Data excerpts —
▶

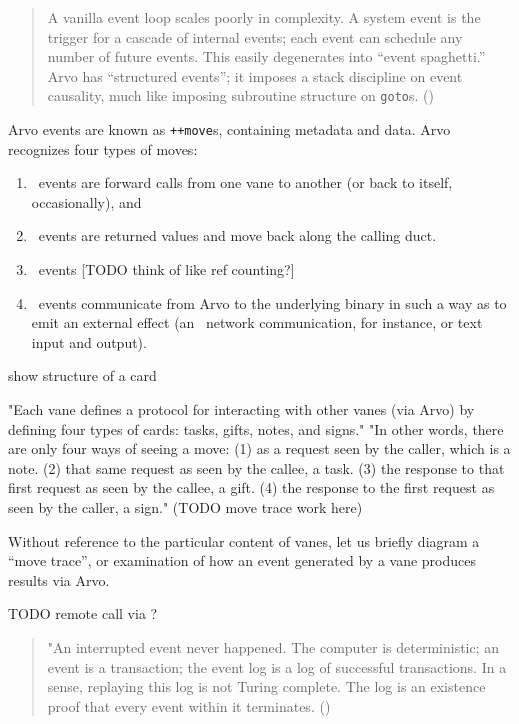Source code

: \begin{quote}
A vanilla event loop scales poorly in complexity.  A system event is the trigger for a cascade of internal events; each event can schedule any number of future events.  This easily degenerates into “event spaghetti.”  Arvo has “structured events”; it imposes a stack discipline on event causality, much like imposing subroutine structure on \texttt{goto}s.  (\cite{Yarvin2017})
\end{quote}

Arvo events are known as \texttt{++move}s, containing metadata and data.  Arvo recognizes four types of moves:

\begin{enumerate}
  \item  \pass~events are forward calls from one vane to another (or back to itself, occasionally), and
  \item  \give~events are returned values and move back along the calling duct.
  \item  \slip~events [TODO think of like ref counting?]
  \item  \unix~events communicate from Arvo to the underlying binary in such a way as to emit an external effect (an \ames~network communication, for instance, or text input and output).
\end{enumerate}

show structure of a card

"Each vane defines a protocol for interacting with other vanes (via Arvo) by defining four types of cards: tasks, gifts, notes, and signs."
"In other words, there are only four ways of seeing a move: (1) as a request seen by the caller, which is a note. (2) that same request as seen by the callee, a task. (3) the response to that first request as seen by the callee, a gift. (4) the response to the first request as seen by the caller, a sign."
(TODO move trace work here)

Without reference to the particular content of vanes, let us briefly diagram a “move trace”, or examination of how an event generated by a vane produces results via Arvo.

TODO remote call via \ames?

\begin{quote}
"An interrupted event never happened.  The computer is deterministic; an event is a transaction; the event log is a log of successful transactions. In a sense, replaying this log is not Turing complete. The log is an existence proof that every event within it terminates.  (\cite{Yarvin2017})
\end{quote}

◀
▶

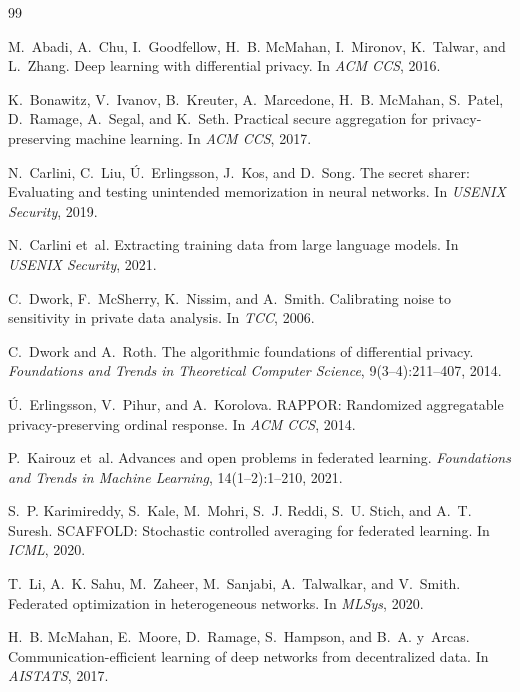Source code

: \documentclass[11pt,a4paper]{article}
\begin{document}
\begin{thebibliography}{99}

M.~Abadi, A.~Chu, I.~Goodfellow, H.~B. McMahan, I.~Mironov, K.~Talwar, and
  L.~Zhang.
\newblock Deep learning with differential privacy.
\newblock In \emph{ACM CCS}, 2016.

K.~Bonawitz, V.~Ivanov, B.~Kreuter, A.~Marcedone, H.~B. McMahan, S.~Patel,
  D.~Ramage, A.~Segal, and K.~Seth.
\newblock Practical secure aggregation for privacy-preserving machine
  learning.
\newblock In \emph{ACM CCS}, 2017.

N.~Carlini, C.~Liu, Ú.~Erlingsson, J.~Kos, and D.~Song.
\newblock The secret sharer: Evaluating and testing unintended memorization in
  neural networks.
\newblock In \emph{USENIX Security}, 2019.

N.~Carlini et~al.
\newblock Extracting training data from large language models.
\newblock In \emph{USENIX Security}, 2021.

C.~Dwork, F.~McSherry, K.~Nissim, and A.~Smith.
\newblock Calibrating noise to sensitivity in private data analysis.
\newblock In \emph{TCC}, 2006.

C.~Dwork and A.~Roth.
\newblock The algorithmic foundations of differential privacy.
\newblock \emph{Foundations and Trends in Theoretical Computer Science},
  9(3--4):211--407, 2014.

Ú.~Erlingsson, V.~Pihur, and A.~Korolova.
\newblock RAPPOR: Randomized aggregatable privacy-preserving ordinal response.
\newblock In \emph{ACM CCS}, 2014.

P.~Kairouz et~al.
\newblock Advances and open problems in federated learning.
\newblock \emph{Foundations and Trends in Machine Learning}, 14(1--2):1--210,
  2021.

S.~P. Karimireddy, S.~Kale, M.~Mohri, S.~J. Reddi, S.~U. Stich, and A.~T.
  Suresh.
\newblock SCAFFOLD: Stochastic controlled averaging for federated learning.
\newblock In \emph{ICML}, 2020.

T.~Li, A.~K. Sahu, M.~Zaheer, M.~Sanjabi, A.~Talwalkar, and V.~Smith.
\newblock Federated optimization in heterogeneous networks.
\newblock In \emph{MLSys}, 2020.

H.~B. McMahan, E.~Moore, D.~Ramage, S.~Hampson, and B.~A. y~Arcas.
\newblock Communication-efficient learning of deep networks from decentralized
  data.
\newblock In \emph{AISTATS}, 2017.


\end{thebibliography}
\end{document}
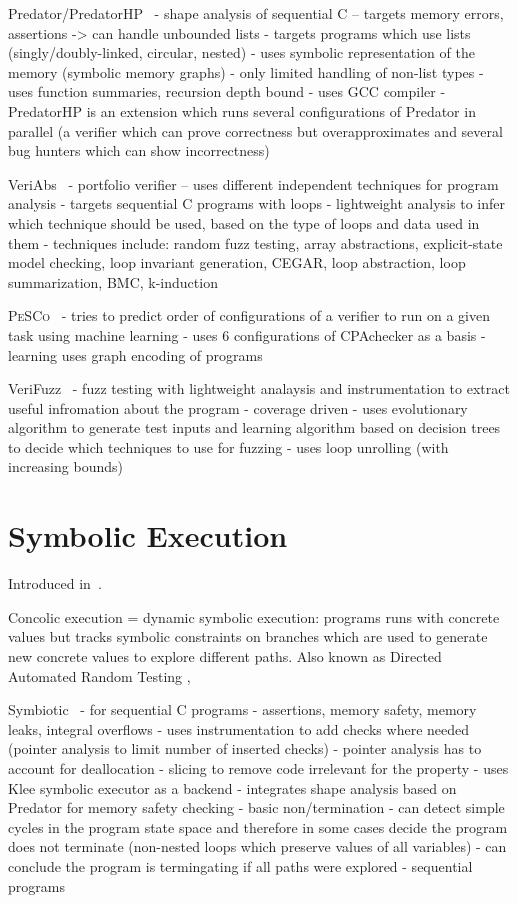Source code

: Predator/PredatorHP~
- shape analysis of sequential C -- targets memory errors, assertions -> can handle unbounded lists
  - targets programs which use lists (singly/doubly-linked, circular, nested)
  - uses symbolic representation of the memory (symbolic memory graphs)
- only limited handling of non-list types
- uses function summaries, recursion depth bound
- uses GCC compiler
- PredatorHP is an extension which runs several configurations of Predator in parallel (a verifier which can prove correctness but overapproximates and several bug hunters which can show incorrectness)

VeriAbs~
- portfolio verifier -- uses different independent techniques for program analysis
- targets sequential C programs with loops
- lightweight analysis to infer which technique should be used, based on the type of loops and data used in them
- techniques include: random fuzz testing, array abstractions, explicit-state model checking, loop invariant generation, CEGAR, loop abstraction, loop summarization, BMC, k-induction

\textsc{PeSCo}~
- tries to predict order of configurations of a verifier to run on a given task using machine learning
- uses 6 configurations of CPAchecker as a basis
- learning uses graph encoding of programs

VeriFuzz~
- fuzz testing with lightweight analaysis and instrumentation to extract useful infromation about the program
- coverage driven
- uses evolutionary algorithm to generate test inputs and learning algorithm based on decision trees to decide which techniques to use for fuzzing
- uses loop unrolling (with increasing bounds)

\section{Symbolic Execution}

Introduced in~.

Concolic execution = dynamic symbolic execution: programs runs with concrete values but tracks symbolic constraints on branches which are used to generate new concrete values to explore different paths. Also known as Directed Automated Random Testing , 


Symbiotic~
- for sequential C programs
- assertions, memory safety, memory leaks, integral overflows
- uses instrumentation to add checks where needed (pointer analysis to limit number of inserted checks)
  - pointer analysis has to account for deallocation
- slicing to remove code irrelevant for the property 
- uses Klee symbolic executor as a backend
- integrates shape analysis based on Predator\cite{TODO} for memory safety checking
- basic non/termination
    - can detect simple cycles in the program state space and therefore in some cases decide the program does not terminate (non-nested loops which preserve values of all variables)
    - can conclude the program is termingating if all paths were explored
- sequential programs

◀

Description of the task —
Looking at the data above, say how many lines include the string "values" and add nothing.

Answer to this problem —
3